1. Experimental error

2. Measurement system error (either the gauge gave an incorrect reading or it was noted down incorrectly by the operator)

3. Data collected from 2 or more distributions

4. Special Cause occurrences or anomalies

5. Attempts of fraud

 

Outlier management may be a thesis topic in itself. However, I will try to keep it simple and practical here :) 

 

How to identify the outliers

1. Box Plot: It is the most common method to identify the outliers. An outlier will be marked in * in a box plot. These star marks are observations which are smaller or greater than 1.5 times IQR (Inter Quartile Range)

2. Control Charts: Any point outside the control limits is considered as an Outlier. Applying Nelson rules, one could also identify the unusual observations though these may not be significantly different from the rest of the data points

3. Modelling (like Regression Analysis, Probability distribution fitting etc.): whenever a model or a probability is fitted using historical data, it lets us know if there are any data points that do not fit the model. Usually such data points are outliers in the dataset which do not follow the fitted model

There are other statistical methods also to identify the outliers in any data set.
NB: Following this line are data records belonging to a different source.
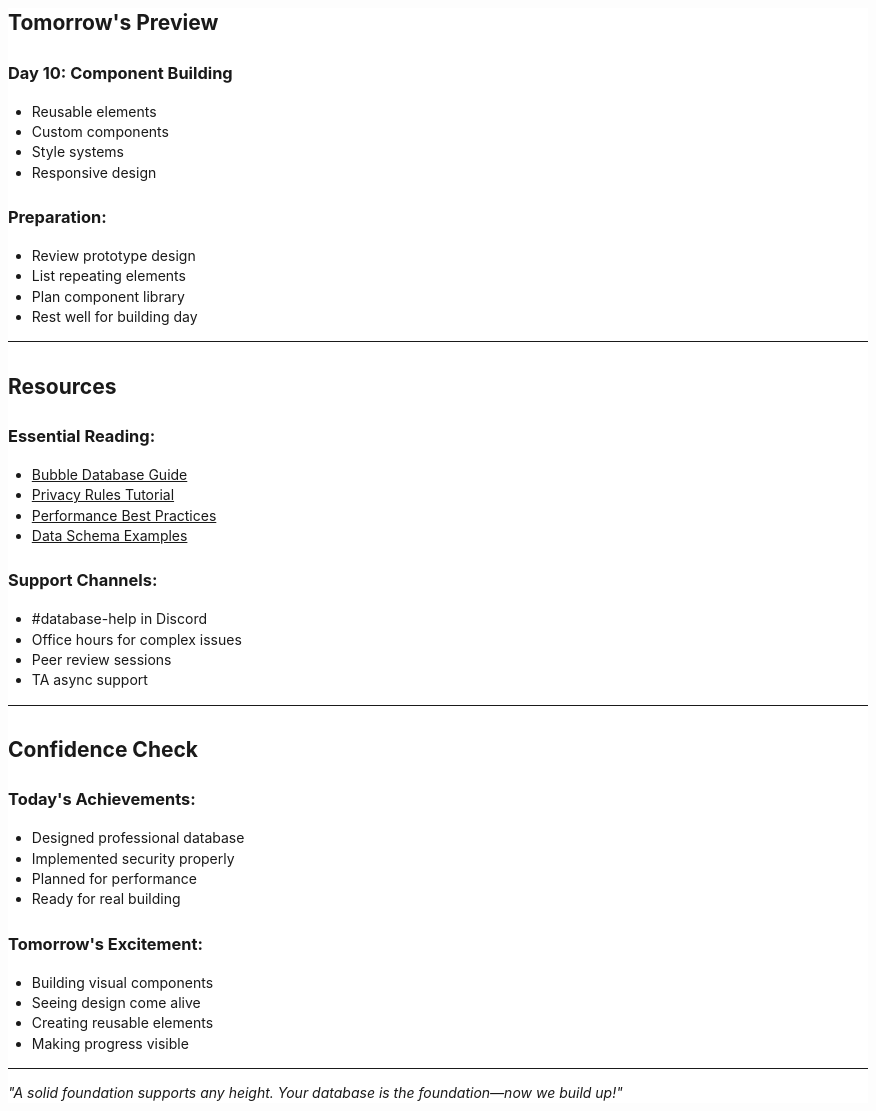
## Tomorrow's Preview

### Day 10: Component Building
- Reusable elements
- Custom components
- Style systems
- Responsive design

### Preparation:
- Review prototype design
- List repeating elements
- Plan component library
- Rest well for building day

---

## Resources

### Essential Reading:
- [Bubble Database Guide](#)
- [Privacy Rules Tutorial](#)
- [Performance Best Practices](#)
- [Data Schema Examples](#)

### Support Channels:
- #database-help in Discord
- Office hours for complex issues
- Peer review sessions
- TA async support

---

## Confidence Check

### Today's Achievements:
- Designed professional database
- Implemented security properly
- Planned for performance
- Ready for real building

### Tomorrow's Excitement:
- Building visual components
- Seeing design come alive
- Creating reusable elements
- Making progress visible

---

*"A solid foundation supports any height. Your database is the foundation—now we build up!"*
The ones listed above are the basic ones.

 

What to do if you encounter an outlier?

First do not panic :) And I write this because I have seen people panicking about outliers in their data sets. Getting outliers in a data set is not an outlier (it is very common)
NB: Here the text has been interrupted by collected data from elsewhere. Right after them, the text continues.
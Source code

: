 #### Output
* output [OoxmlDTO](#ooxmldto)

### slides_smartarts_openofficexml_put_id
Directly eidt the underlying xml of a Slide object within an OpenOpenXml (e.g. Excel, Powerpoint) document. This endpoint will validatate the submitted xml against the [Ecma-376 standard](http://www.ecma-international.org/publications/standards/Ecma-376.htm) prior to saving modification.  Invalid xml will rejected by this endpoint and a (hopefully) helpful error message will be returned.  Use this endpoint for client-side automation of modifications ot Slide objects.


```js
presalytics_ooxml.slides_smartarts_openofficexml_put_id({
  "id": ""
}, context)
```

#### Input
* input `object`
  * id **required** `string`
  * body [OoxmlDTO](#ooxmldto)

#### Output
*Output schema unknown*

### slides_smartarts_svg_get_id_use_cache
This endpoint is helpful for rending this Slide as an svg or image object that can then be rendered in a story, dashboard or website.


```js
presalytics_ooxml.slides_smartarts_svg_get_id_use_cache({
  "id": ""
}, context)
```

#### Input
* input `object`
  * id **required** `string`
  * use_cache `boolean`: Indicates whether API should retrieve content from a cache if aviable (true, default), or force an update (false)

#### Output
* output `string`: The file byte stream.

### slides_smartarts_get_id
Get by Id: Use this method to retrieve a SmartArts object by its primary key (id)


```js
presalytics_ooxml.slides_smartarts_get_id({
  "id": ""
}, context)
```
Second, take a structured approach to resolve the Outliers

1. Find out the reason for the outlier. Best and the easiest method is to do a 5 Why analysis

2. Determine if the root cause is a part of the nature of the business or process (say a seasonal or cyclical effect etc). One will need common sense and business knowledge for this determination. If one does not have either :D  then it is advisable to work with an SME while doing this step. E.g. – the daily transactions during a month end show an unusual spike. However this spike is in the nature of banking business. Compare it with spike of transactions that happened due to demonetisation (Demonetisation is not the usual nature of business)
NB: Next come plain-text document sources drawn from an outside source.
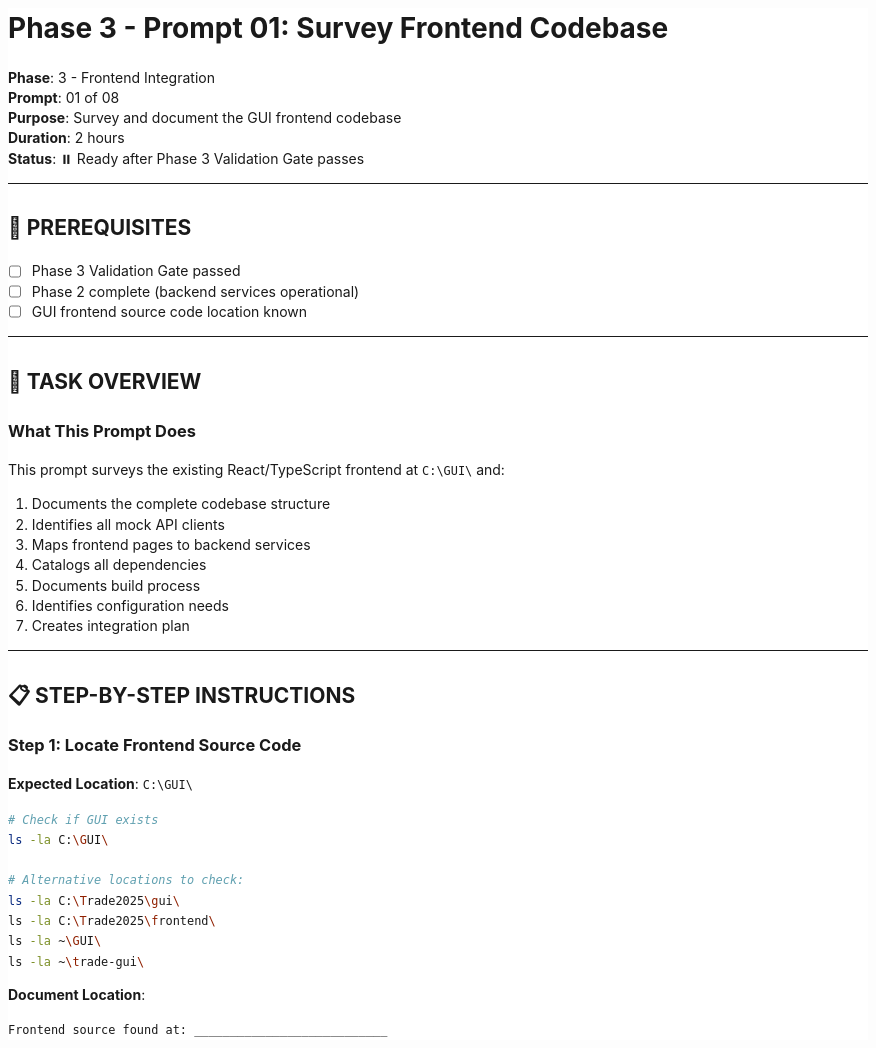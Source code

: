 # Phase 3 - Prompt 01: Survey Frontend Codebase

**Phase**: 3 - Frontend Integration  
**Prompt**: 01 of 08  
**Purpose**: Survey and document the GUI frontend codebase  
**Duration**: 2 hours  
**Status**: ⏸️ Ready after Phase 3 Validation Gate passes

---

## 🛑 PREREQUISITES

- [ ] Phase 3 Validation Gate passed
- [ ] Phase 2 complete (backend services operational)
- [ ] GUI frontend source code location known

---

## 🎯 TASK OVERVIEW

### What This Prompt Does

This prompt surveys the existing React/TypeScript frontend at `C:\GUI\` and:
1. Documents the complete codebase structure
2. Identifies all mock API clients
3. Maps frontend pages to backend services
4. Catalogs all dependencies
5. Documents build process
6. Identifies configuration needs
7. Creates integration plan

---

## 📋 STEP-BY-STEP INSTRUCTIONS

### Step 1: Locate Frontend Source Code

**Expected Location**: `C:\GUI\`

```bash
# Check if GUI exists
ls -la C:\GUI\

# Alternative locations to check:
ls -la C:\Trade2025\gui\
ls -la C:\Trade2025\frontend\
ls -la ~\GUI\
ls -la ~\trade-gui\
```

**Document Location**:
```
Frontend source found at: ___________________________
```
3. If the root cause is part of the nature of business, then the Outlier CANNOT be removed from the data set. Removing such an outlier would result in undesired data modification. If the outlier cannot be removed from the data set, then there are two possibilities

a. Outlier is beneficial for the process – in which case the root cause for the outlier should be replicated

b. Outlier is bad for the process – in which case the root cause for the outlier should be eliminated from the process (eliminating root cause is different from removing the data point. Elimination would ensure non recurrence of a bad outlier)

4. Alternatively, if the root cause if not part of the nature of business, then it may be EXCLUDED. It can be done in following two ways

a. Trimming i.e. deleting the outlier from the analysis

b. Winsorising i.e. replacing the outlier with the border case values (these border case values are not outliers)

 

If there is outlier or any data point that is excluded or winsorised, it should be clearly called out in the reporting

 

Share this post


Link to post
Share on other sites
  • 1

Outlier is Anomaly, an extreme observation. 

It is any observation that is outside the pattern of the overall population distribution.

 

Simply any data point that is more than 1.5 * IQR, either below the First Quartile or Above the Third Quartile.

 

Quote

Outlier: "An observation that deviates so much from other observations as to arouse suspicion that it was generated by a different mechanism" - (Hawkins, 1980)

 

Many a times, the indication of outlier is considered as mistake in data collection and it can skew the statistical relationship.

However, we could get an outlier because of the following reasons:

  • Data entry/Type errors
  • Measurement errors
  • Experimental errors
  • Intentional/dummy data
  • Data processing errors (due to formula)
  • Sampling errors
  • Natural (not usually an error, it could be novelties in data)

 

We can find outlier by,

  • Foremost, when we use common sense
  • Visually find the outlier (Graphical Summary out help to find outliers, or boxplot / scatterplot)
  • Using statistical tests (There are many tests to find out outlier, listed below are few)
    • Grubbs test for outliers (also called extreme studentized deviate)
    • Dixon Q test for outliers
    • Cochran’s C test
    • Mandel’s h and k statistics
    • Pierce’s criterion
    • Chauvenet’s criterion
    • Mahalanobis distance and leverage
  • Methods of detection includes:
    • Z-Score / Extreme Value Analysis
    • Probabilistic and Statistical Modeling
    • Linear Regression Models
    • Proximity Based Models
    • Information Theory Models
    • High Dimensional Outlier Detection Methods
  • In SAS, PROC Univariate, PROC SGPLOT can be used to find outlier.

 

Statistical Tests can be used to detect an Outlier. However, it should not be used to determine what to do with them! (Ignore / Remove).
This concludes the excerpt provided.